BEGIN

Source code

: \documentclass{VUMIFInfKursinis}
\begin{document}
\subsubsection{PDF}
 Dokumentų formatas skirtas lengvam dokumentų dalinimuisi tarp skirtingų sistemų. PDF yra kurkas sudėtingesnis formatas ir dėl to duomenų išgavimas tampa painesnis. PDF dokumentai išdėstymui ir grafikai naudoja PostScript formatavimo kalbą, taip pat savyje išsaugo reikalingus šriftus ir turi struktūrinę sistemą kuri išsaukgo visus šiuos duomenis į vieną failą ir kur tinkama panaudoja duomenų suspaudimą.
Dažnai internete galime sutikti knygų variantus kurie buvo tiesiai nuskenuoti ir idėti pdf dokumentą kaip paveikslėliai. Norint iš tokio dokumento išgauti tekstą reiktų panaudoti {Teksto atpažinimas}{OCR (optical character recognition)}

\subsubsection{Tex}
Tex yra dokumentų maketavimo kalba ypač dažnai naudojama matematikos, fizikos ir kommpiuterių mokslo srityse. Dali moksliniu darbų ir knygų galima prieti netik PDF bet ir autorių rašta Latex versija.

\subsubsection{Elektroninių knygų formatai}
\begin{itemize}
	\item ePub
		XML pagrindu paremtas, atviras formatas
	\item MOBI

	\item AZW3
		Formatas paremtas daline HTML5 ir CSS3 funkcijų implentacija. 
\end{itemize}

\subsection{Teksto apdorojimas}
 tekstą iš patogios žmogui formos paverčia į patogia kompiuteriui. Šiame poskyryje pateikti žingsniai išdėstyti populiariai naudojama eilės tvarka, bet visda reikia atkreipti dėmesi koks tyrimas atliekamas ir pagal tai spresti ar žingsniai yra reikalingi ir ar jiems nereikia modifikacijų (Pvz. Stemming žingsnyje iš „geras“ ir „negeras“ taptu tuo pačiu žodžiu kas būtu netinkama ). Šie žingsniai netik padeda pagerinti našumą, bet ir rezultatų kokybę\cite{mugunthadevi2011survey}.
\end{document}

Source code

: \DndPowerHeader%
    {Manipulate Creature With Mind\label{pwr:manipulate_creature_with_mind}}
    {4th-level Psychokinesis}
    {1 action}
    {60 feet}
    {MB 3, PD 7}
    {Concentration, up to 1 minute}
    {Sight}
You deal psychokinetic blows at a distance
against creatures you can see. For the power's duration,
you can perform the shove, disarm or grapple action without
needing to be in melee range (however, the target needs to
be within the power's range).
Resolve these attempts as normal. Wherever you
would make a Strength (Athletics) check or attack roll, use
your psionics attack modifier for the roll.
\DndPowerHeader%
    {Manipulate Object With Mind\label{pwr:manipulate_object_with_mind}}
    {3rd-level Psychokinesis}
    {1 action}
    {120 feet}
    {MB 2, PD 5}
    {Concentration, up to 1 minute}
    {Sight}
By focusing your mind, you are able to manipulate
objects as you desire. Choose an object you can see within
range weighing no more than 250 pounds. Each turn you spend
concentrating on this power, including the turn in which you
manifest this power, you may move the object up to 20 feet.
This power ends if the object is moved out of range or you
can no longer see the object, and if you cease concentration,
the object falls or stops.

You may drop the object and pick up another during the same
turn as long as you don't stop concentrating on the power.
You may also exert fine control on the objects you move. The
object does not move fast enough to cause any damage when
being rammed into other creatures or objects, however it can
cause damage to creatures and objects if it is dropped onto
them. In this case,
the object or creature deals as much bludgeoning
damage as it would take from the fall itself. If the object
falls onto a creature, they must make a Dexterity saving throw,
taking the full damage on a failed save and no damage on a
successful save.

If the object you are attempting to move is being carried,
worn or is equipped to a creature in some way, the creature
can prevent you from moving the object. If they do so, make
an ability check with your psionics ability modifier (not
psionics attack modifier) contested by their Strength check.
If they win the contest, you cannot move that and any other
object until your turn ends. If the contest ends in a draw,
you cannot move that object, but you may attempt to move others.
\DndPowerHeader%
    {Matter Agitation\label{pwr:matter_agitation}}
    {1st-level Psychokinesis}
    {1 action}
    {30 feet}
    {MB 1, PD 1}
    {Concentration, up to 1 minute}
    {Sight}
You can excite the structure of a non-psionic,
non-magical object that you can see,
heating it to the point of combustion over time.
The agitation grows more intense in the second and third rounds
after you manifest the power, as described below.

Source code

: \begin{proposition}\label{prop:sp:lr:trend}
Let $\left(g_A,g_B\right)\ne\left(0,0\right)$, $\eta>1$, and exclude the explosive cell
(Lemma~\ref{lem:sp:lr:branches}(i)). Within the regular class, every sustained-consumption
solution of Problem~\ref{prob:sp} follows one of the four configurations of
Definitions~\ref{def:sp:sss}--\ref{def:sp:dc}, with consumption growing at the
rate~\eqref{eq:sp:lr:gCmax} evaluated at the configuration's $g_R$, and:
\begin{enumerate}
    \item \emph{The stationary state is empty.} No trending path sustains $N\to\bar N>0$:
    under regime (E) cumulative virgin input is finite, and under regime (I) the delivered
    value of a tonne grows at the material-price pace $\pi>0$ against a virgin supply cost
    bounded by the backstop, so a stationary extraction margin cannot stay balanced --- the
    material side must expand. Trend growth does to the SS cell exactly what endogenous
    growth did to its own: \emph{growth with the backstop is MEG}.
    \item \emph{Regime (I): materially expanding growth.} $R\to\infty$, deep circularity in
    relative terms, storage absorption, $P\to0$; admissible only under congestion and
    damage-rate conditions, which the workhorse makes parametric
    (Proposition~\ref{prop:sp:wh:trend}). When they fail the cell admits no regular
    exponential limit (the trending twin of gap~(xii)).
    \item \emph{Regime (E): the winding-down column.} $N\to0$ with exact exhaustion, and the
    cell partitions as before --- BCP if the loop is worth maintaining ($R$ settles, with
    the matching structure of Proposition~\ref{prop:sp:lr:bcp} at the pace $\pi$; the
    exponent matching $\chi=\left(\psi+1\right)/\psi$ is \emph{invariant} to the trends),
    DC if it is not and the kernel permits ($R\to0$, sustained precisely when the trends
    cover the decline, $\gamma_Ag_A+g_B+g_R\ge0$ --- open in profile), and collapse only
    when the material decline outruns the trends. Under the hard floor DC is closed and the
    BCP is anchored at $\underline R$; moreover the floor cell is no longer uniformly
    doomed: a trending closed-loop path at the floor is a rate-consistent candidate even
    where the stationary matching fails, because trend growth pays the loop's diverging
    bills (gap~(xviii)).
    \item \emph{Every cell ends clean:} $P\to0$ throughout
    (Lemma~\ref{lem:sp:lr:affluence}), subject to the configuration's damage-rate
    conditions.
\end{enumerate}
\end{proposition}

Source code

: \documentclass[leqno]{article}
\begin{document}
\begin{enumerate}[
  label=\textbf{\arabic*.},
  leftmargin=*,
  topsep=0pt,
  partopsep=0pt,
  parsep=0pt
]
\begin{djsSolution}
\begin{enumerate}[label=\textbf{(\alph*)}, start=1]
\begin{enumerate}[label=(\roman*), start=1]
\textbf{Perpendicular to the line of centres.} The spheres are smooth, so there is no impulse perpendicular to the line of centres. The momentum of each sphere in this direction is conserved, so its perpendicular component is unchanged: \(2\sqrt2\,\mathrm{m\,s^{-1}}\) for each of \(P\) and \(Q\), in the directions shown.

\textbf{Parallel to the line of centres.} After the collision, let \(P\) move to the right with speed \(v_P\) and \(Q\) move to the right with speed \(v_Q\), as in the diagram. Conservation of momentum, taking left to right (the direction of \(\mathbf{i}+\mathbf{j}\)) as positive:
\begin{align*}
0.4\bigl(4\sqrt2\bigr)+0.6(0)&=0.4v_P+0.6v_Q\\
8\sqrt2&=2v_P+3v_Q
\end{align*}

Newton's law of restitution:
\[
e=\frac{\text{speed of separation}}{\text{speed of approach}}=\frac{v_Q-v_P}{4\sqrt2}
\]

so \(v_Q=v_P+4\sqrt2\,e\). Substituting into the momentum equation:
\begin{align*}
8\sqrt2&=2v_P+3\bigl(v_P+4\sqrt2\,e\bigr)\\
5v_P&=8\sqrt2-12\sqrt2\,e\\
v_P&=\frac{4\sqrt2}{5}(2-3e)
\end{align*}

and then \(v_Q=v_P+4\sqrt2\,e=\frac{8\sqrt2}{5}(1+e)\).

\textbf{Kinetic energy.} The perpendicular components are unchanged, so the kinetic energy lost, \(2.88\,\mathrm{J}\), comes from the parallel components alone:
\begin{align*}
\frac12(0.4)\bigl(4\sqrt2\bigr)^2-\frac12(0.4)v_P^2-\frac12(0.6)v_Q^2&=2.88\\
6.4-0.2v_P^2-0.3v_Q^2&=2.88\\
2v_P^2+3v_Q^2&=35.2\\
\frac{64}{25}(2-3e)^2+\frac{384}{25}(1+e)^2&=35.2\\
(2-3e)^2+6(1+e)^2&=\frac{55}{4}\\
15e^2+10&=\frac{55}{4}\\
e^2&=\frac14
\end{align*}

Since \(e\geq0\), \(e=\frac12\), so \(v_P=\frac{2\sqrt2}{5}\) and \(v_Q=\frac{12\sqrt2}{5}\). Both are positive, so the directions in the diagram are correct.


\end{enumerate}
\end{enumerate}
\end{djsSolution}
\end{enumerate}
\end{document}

END

Return all lines from the material that contain "conditions".

**RESULT FOR THIS TASK:**
    damage-rate conditions, which the workhorse makes parametric
    conditions.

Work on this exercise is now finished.